## Exercise description
Would you repeat the entries below word for word and omit the pictures?

++++

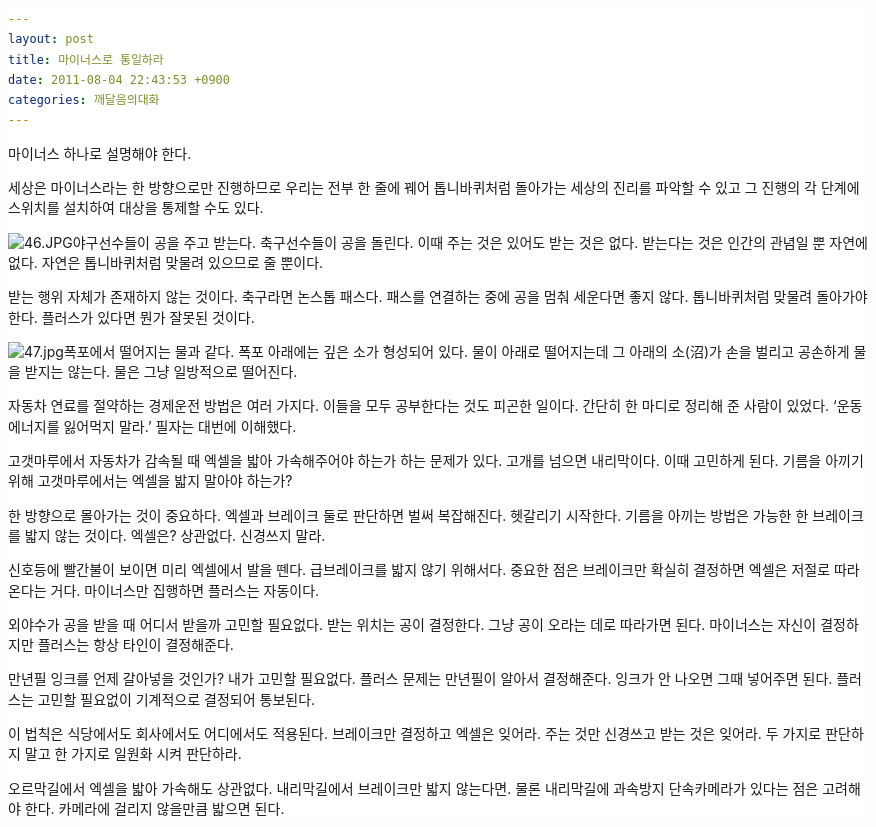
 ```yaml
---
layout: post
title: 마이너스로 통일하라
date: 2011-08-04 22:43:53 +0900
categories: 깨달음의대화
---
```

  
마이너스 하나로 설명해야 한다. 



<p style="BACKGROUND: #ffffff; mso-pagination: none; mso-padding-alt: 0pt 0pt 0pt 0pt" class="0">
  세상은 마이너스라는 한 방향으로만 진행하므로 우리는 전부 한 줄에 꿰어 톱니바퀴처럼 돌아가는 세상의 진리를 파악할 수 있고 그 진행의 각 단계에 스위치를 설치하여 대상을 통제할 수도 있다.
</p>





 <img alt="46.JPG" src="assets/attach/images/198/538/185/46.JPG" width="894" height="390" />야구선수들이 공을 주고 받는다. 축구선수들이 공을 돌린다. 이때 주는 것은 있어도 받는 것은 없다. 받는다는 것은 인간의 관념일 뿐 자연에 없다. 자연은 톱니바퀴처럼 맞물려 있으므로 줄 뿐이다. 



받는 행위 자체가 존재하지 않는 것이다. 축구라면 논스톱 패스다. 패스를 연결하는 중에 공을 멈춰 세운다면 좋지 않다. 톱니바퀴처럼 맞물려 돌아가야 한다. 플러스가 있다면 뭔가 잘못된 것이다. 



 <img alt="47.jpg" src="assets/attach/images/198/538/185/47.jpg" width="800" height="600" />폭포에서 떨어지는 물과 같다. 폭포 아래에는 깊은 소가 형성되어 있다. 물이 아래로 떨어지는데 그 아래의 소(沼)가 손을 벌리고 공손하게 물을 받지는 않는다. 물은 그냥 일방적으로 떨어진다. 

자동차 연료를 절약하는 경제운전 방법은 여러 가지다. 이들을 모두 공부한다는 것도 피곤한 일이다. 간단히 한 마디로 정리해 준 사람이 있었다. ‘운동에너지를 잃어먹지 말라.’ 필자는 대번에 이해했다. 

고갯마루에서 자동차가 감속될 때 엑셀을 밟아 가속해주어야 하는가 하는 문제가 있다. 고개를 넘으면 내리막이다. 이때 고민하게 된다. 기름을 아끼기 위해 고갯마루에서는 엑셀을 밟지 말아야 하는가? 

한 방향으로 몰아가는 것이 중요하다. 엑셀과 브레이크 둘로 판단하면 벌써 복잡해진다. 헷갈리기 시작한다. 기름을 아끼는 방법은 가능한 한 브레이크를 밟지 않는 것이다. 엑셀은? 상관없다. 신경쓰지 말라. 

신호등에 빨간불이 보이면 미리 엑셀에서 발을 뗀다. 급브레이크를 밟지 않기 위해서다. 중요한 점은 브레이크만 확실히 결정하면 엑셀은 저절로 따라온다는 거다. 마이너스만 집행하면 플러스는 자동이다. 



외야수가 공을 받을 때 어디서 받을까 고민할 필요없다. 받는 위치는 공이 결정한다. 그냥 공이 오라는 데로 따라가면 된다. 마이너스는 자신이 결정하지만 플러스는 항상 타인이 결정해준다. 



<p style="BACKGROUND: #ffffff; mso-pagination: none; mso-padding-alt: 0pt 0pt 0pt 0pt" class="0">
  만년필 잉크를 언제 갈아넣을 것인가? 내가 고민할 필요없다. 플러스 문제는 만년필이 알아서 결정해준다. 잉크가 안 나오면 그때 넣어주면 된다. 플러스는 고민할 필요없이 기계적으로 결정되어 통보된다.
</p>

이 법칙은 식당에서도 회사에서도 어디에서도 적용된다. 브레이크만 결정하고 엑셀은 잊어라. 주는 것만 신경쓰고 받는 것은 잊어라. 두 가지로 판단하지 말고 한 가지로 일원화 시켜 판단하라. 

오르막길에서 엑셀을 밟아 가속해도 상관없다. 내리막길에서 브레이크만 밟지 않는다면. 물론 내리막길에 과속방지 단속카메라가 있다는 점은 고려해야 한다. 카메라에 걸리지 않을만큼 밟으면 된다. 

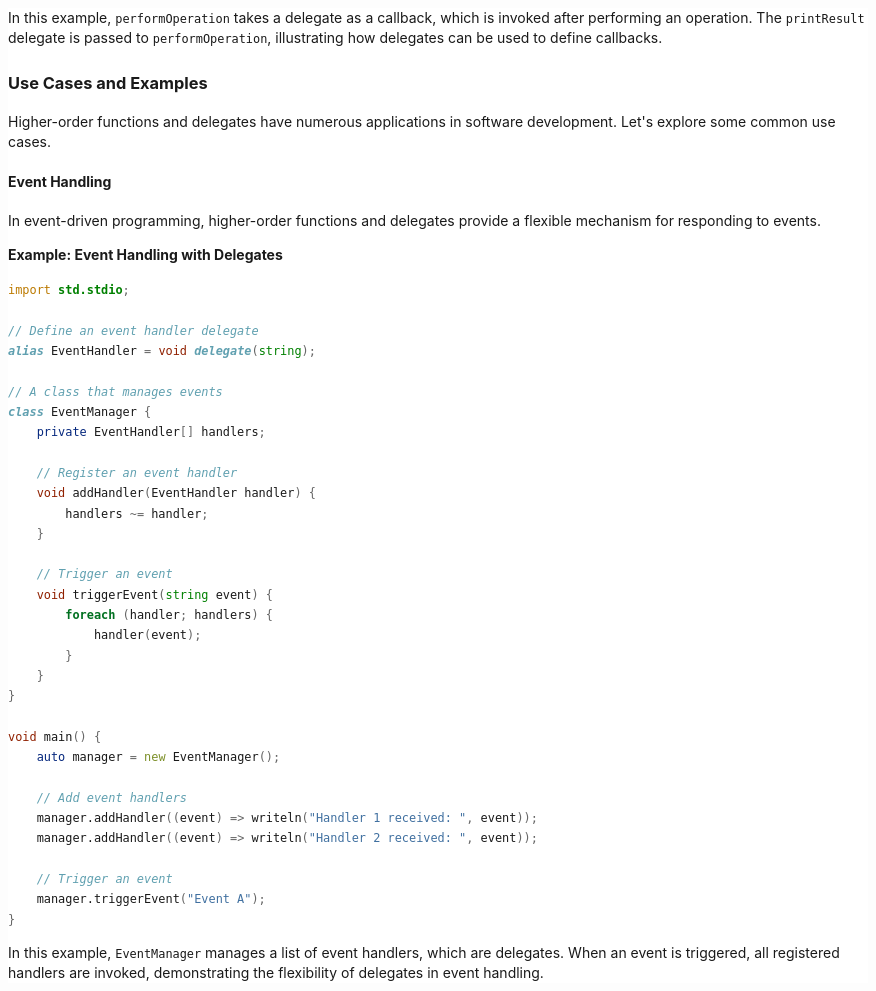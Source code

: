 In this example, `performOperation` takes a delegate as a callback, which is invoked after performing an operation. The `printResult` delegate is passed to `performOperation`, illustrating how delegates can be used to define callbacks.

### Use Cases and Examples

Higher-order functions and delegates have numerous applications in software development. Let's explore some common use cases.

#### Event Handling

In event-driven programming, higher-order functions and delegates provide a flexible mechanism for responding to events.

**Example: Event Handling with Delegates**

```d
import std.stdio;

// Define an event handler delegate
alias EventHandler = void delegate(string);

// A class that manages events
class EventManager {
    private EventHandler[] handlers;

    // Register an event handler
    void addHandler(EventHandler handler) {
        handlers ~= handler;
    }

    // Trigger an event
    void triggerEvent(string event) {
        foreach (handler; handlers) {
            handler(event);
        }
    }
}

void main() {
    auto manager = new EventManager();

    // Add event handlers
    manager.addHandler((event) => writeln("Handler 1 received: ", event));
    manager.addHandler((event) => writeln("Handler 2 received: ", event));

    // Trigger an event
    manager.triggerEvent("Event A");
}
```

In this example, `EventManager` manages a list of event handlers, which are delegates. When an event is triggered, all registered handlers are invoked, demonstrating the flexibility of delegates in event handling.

++++

## Solution for this problem
 ```yaml
---
layout: post
title: 마이너스로 통일하라
date: 2011-08-04 22:43:53 +0900
categories: 깨달음의대화
---
```

  
마이너스 하나로 설명해야 한다. 



<p style="BACKGROUND: #ffffff; mso-pagination: none; mso-padding-alt: 0pt 0pt 0pt 0pt" class="0">
  세상은 마이너스라는 한 방향으로만 진행하므로 우리는 전부 한 줄에 꿰어 톱니바퀴처럼 돌아가는 세상의 진리를 파악할 수 있고 그 진행의 각 단계에 스위치를 설치하여 대상을 통제할 수도 있다.
</p>





 <img alt="46.JPG" src="assets/attach/images/198/538/185/46.JPG" width="894" height="390" />야구선수들이 공을 주고 받는다. 축구선수들이 공을 돌린다. 이때 주는 것은 있어도 받는 것은 없다. 받는다는 것은 인간의 관념일 뿐 자연에 없다. 자연은 톱니바퀴처럼 맞물려 있으므로 줄 뿐이다. 



받는 행위 자체가 존재하지 않는 것이다. 축구라면 논스톱 패스다. 패스를 연결하는 중에 공을 멈춰 세운다면 좋지 않다. 톱니바퀴처럼 맞물려 돌아가야 한다. 플러스가 있다면 뭔가 잘못된 것이다. 



 <img alt="47.jpg" src="assets/attach/images/198/538/185/47.jpg" width="800" height="600" />폭포에서 떨어지는 물과 같다. 폭포 아래에는 깊은 소가 형성되어 있다. 물이 아래로 떨어지는데 그 아래의 소(沼)가 손을 벌리고 공손하게 물을 받지는 않는다. 물은 그냥 일방적으로 떨어진다. 

자동차 연료를 절약하는 경제운전 방법은 여러 가지다. 이들을 모두 공부한다는 것도 피곤한 일이다. 간단히 한 마디로 정리해 준 사람이 있었다. ‘운동에너지를 잃어먹지 말라.’ 필자는 대번에 이해했다. 

고갯마루에서 자동차가 감속될 때 엑셀을 밟아 가속해주어야 하는가 하는 문제가 있다. 고개를 넘으면 내리막이다. 이때 고민하게 된다. 기름을 아끼기 위해 고갯마루에서는 엑셀을 밟지 말아야 하는가? 

한 방향으로 몰아가는 것이 중요하다. 엑셀과 브레이크 둘로 판단하면 벌써 복잡해진다. 헷갈리기 시작한다. 기름을 아끼는 방법은 가능한 한 브레이크를 밟지 않는 것이다. 엑셀은? 상관없다. 신경쓰지 말라. 

신호등에 빨간불이 보이면 미리 엑셀에서 발을 뗀다. 급브레이크를 밟지 않기 위해서다. 중요한 점은 브레이크만 확실히 결정하면 엑셀은 저절로 따라온다는 거다. 마이너스만 집행하면 플러스는 자동이다. 



외야수가 공을 받을 때 어디서 받을까 고민할 필요없다. 받는 위치는 공이 결정한다. 그냥 공이 오라는 데로 따라가면 된다. 마이너스는 자신이 결정하지만 플러스는 항상 타인이 결정해준다. 



<p style="BACKGROUND: #ffffff; mso-pagination: none; mso-padding-alt: 0pt 0pt 0pt 0pt" class="0">
  만년필 잉크를 언제 갈아넣을 것인가? 내가 고민할 필요없다. 플러스 문제는 만년필이 알아서 결정해준다. 잉크가 안 나오면 그때 넣어주면 된다. 플러스는 고민할 필요없이 기계적으로 결정되어 통보된다.
</p>

이 법칙은 식당에서도 회사에서도 어디에서도 적용된다. 브레이크만 결정하고 엑셀은 잊어라. 주는 것만 신경쓰고 받는 것은 잊어라. 두 가지로 판단하지 말고 한 가지로 일원화 시켜 판단하라. 

오르막길에서 엑셀을 밟아 가속해도 상관없다. 내리막길에서 브레이크만 밟지 않는다면. 물론 내리막길에 과속방지 단속카메라가 있다는 점은 고려해야 한다. 카메라에 걸리지 않을만큼 밟으면 된다. 

Source code

: In this example, `performOperation` takes a delegate as a callback, which is invoked after performing an operation. The `printResult` delegate is passed to `performOperation`, illustrating how delegates can be used to define callbacks.

### Use Cases and Examples

Higher-order functions and delegates have numerous applications in software development. Let's explore some common use cases.

#### Event Handling

In event-driven programming, higher-order functions and delegates provide a flexible mechanism for responding to events.

**Example: Event Handling with Delegates**

```d
import std.stdio;

// Define an event handler delegate
alias EventHandler = void delegate(string);

// A class that manages events
class EventManager {
    private EventHandler[] handlers;

    // Register an event handler
    void addHandler(EventHandler handler) {
        handlers ~= handler;
    }

    // Trigger an event
    void triggerEvent(string event) {
        foreach (handler; handlers) {
            handler(event);
        }
    }
}

void main() {
    auto manager = new EventManager();

    // Add event handlers
    manager.addHandler((event) => writeln("Handler 1 received: ", event));
    manager.addHandler((event) => writeln("Handler 2 received: ", event));

    // Trigger an event
    manager.triggerEvent("Event A");
}
```

In this example, `EventManager` manages a list of event handlers, which are delegates. When an event is triggered, all registered handlers are invoked, demonstrating the flexibility of delegates in event handling.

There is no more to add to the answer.